Your father seems like a semi-stranger in many ways, but at the end of the day, it's your tenuous tie to him that's causing the distress. The real problelm is your fear of the guilt and shame you'll experience if you do nothing and the worst happens.

So... what I do in these cases is try to live for 24 or 48 hours with that reality. What if you do nothing, and your father loses his house, and is forced to live on social security in low-income housing? Can you live with that? Can you say, THEN, that he made his bed? Or will you be eating your heart out wishing you'd done something different? Will his NEW demands for your assistance (and there WILL be new demands), cause you to step in then, or hate yourself anew for not doing so?

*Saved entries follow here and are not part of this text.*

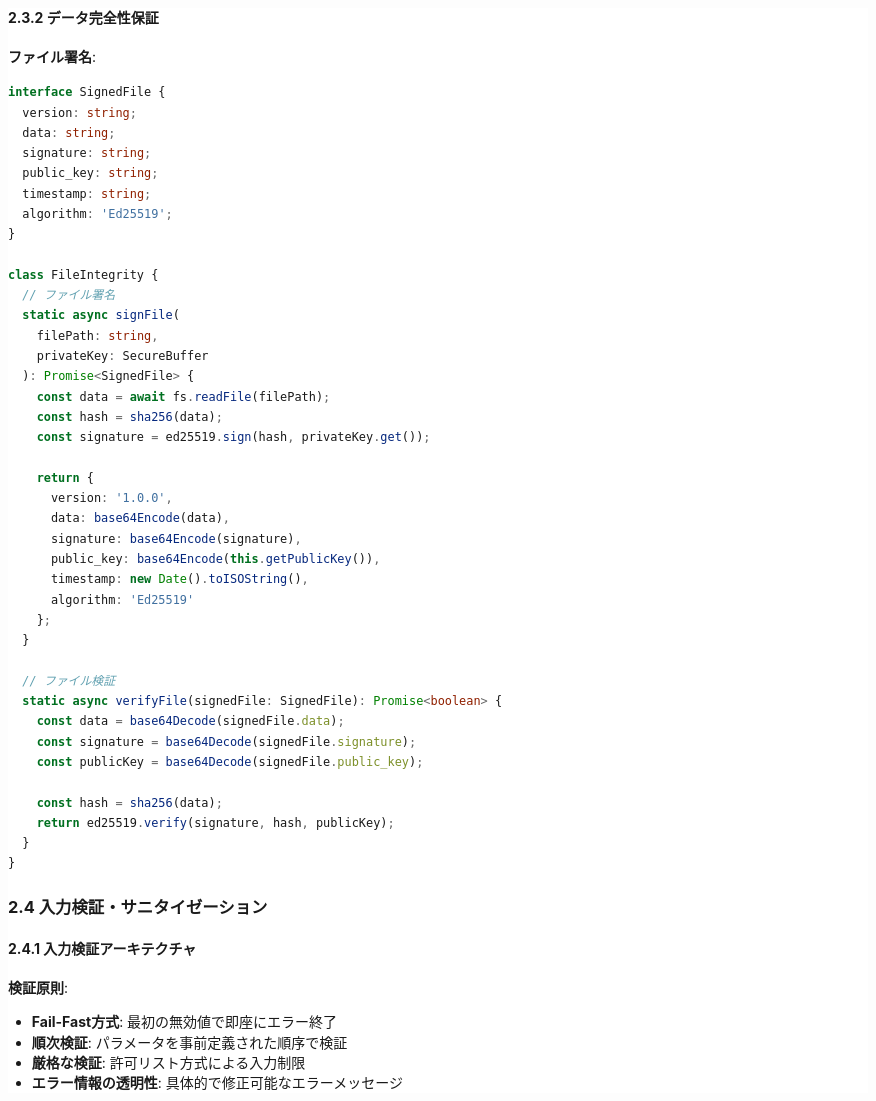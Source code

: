 #### 2.3.2 データ完全性保証

**ファイル署名**:
```typescript
interface SignedFile {
  version: string;
  data: string;
  signature: string;
  public_key: string;
  timestamp: string;
  algorithm: 'Ed25519';
}

class FileIntegrity {
  // ファイル署名
  static async signFile(
    filePath: string,
    privateKey: SecureBuffer
  ): Promise<SignedFile> {
    const data = await fs.readFile(filePath);
    const hash = sha256(data);
    const signature = ed25519.sign(hash, privateKey.get());

    return {
      version: '1.0.0',
      data: base64Encode(data),
      signature: base64Encode(signature),
      public_key: base64Encode(this.getPublicKey()),
      timestamp: new Date().toISOString(),
      algorithm: 'Ed25519'
    };
  }

  // ファイル検証
  static async verifyFile(signedFile: SignedFile): Promise<boolean> {
    const data = base64Decode(signedFile.data);
    const signature = base64Decode(signedFile.signature);
    const publicKey = base64Decode(signedFile.public_key);

    const hash = sha256(data);
    return ed25519.verify(signature, hash, publicKey);
  }
}
```

### 2.4 入力検証・サニタイゼーション

#### 2.4.1 入力検証アーキテクチャ

**検証原則**:
- **Fail-Fast方式**: 最初の無効値で即座にエラー終了
- **順次検証**: パラメータを事前定義された順序で検証
- **厳格な検証**: 許可リスト方式による入力制限
- **エラー情報の透明性**: 具体的で修正可能なエラーメッセージ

Everyone has a different threshold for this type of manipulation -- understanding yours is probably the best way to solve this difficult problem.

As an aside, and without going into my own situation, I had a relative who was "going to live in abject poverty" because I refused to give her tens of thousands of dollars. She was SO unbelieveably demanding that all guilt and shame disappeared for me. BUT... once she could see that I was unmoveable she solved her own problem quite handily... and has a better sense of her own abilities since she pulled herself up by herself.

Don't be TOO sure that your father is at the end of his rope -- he's got this far under his own steam -- you're only one of many schemes he's probably cooked up to handle his latest challenge.

Whatever you decide, trust that it will be right for YOU. And good luck!